The U.S. federal government also has terrific free resources for marketing information. If you are looking for marketing statistics or demographic information about a city or community, the best starting point is the U.S. Census Bureau website. It is searchable by city, state, Zip Code, or industry. For outside the U.S., the U.S. Census also has a terrific site linking you to statistics in hundreds of other countries.
The Commerce Department's Bureau of Economic Analysis (BEA) handles most of the key economic indicators for the U.S. Government. BLS focuses on labor, employment and those types of statistics, while BEA takes a more global, market-oriented perspective. Both sites have mountains of good information. Another valuable repository of federal data is STAT-USA. STAT-USA's statistics, based on the U.S. Census, cover most economic sectors, all the way down to the regional and community level. This data is critical to market research because it gives you demographic profiles of specific communities.

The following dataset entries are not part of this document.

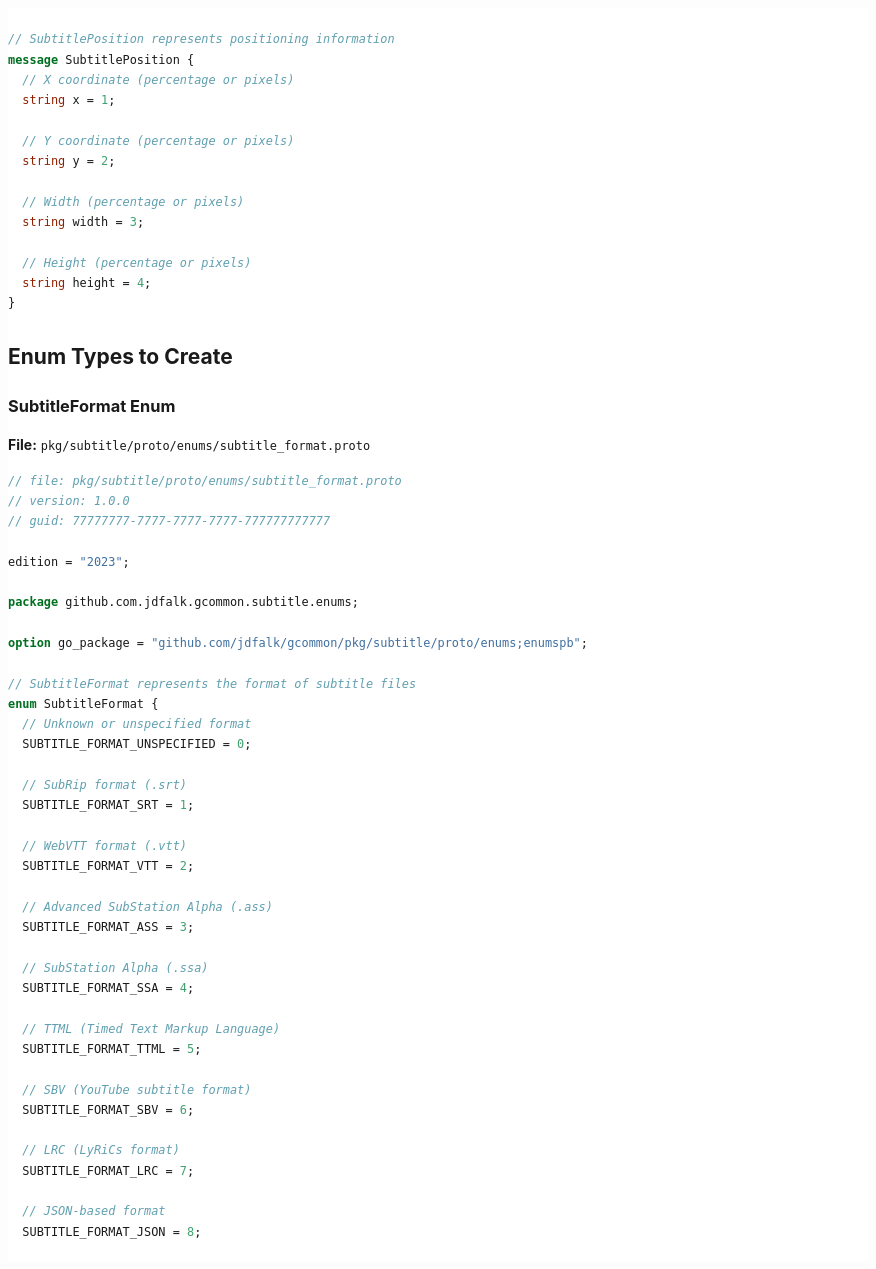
 ```protobuf

// SubtitlePosition represents positioning information
message SubtitlePosition {
  // X coordinate (percentage or pixels)
  string x = 1;
  
  // Y coordinate (percentage or pixels)
  string y = 2;
  
  // Width (percentage or pixels)
  string width = 3;
  
  // Height (percentage or pixels)
  string height = 4;
}
```

## Enum Types to Create

### SubtitleFormat Enum

**File:** `pkg/subtitle/proto/enums/subtitle_format.proto`

```protobuf
// file: pkg/subtitle/proto/enums/subtitle_format.proto
// version: 1.0.0
// guid: 77777777-7777-7777-7777-777777777777

edition = "2023";

package github.com.jdfalk.gcommon.subtitle.enums;

option go_package = "github.com/jdfalk/gcommon/pkg/subtitle/proto/enums;enumspb";

// SubtitleFormat represents the format of subtitle files
enum SubtitleFormat {
  // Unknown or unspecified format
  SUBTITLE_FORMAT_UNSPECIFIED = 0;
  
  // SubRip format (.srt)
  SUBTITLE_FORMAT_SRT = 1;
  
  // WebVTT format (.vtt)
  SUBTITLE_FORMAT_VTT = 2;
  
  // Advanced SubStation Alpha (.ass)
  SUBTITLE_FORMAT_ASS = 3;
  
  // SubStation Alpha (.ssa)
  SUBTITLE_FORMAT_SSA = 4;
  
  // TTML (Timed Text Markup Language)
  SUBTITLE_FORMAT_TTML = 5;
  
  // SBV (YouTube subtitle format)
  SUBTITLE_FORMAT_SBV = 6;
  
  // LRC (LyRiCs format)
  SUBTITLE_FORMAT_LRC = 7;
  
  // JSON-based format
  SUBTITLE_FORMAT_JSON = 8;
  
```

One good search strategy to find statistics is to list search terms in a string. If you are looking for energy statistics, you should try and string together words like energy, facts, and association or if that does not work, use words like statistics, FAQ, and numbers. In considering marketing information sources, ask yourself: who would care passionately about this information? Those with an interest or stake in the information you seek will be more likely to have the data.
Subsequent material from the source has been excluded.